Licensed under 2-clause BSD. See LICENSE for details.

This is a compiler from the LC higher-level language to x86 machine code.

Input: The LC language

As a language, LC is purely of teaching interest. It has no ability to interact with the host environment, except to print values, allocate memory, and report errors.

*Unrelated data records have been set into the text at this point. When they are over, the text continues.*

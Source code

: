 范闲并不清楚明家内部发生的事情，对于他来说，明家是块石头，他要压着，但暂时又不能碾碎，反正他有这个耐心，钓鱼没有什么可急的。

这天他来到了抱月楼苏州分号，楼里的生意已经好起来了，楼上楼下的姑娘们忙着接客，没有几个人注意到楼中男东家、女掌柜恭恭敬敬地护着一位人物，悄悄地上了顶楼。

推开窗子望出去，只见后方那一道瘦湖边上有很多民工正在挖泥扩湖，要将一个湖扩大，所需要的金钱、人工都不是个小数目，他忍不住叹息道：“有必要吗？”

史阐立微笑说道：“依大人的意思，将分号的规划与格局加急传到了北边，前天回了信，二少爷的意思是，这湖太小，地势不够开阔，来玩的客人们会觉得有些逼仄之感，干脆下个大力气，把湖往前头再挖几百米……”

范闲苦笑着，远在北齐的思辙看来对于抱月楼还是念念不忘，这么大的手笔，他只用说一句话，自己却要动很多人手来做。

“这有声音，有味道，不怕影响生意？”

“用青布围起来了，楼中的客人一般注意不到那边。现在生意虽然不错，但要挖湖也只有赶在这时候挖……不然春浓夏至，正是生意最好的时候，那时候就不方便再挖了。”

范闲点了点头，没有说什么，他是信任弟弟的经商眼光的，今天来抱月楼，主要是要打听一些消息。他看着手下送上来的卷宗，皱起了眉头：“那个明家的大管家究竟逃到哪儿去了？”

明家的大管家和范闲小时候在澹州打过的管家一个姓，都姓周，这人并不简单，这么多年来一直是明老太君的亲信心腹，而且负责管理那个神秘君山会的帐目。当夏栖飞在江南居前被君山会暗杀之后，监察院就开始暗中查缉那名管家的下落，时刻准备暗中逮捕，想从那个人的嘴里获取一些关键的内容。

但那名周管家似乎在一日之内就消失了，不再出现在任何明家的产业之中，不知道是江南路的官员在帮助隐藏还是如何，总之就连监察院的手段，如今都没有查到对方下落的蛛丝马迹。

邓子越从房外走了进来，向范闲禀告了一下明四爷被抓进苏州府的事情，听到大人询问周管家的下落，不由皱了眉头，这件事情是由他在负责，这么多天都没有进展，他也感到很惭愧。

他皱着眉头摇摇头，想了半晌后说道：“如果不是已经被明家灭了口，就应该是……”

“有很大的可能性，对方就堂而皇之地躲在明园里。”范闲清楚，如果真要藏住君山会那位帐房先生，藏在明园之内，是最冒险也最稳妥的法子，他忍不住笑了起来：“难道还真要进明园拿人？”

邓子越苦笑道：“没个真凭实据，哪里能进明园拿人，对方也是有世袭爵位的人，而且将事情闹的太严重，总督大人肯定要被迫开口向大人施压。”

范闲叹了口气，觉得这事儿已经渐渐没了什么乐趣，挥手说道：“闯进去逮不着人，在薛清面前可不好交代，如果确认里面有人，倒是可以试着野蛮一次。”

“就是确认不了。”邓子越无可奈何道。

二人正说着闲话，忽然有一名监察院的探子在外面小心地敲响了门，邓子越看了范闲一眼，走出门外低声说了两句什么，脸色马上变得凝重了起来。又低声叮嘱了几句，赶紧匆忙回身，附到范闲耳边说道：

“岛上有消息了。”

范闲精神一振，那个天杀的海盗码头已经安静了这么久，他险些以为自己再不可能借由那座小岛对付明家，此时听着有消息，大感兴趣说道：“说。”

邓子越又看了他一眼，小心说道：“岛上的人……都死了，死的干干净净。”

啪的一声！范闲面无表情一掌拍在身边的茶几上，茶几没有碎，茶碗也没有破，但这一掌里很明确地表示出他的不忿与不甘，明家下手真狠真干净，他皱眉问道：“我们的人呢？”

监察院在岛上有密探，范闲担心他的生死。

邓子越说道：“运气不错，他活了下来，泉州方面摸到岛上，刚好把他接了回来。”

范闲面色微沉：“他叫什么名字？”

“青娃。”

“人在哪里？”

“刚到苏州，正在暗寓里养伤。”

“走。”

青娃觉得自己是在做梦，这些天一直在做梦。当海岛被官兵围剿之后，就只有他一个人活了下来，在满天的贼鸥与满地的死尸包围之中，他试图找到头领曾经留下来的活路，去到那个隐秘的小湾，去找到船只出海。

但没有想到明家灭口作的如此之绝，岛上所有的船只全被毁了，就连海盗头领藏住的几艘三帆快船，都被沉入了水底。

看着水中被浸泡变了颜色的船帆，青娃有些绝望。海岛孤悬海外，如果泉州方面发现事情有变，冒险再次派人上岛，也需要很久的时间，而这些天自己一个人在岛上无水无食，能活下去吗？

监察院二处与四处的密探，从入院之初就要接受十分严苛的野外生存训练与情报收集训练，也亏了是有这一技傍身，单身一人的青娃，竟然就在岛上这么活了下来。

Some features of the language include:

  • First-class functions (functions as values)
  • Higher order functions
  • Recursive function definitions
  • Proper tail calls

The compiler uses the following stages of compilation through intermediate languages:

  • L5 -> L4
    • Lambda lifting
    • High arity function calls
    • Function inlining optimizations
    • Recursive function call optimizations
  • L4 -> L3
  • L3 -> L2
    • Expression flattening
    • Type tagging
  • L2 -> L1
    • Liveness analysis
    • Register allocation and spilling
  • L1 -> ASM
    • Redundant calculation optimizations
    • Function calling conventions (normal and tail calls)
    • Interaction with runtime system

Output: x86 Code

The compiler is written in Racket and requires Racket 5.1 or greater and GNU as to run. Produces valid binaries for 32-bit Linux.

Compiled code generally runs 10x-200x faster than code interpreted by the Racket Redex-based LC interpreter supplied in class for programs that tun in constant space. Since closures compile to higher arity functions, and higher arity functions allocate memory, many closures do not run in constant space.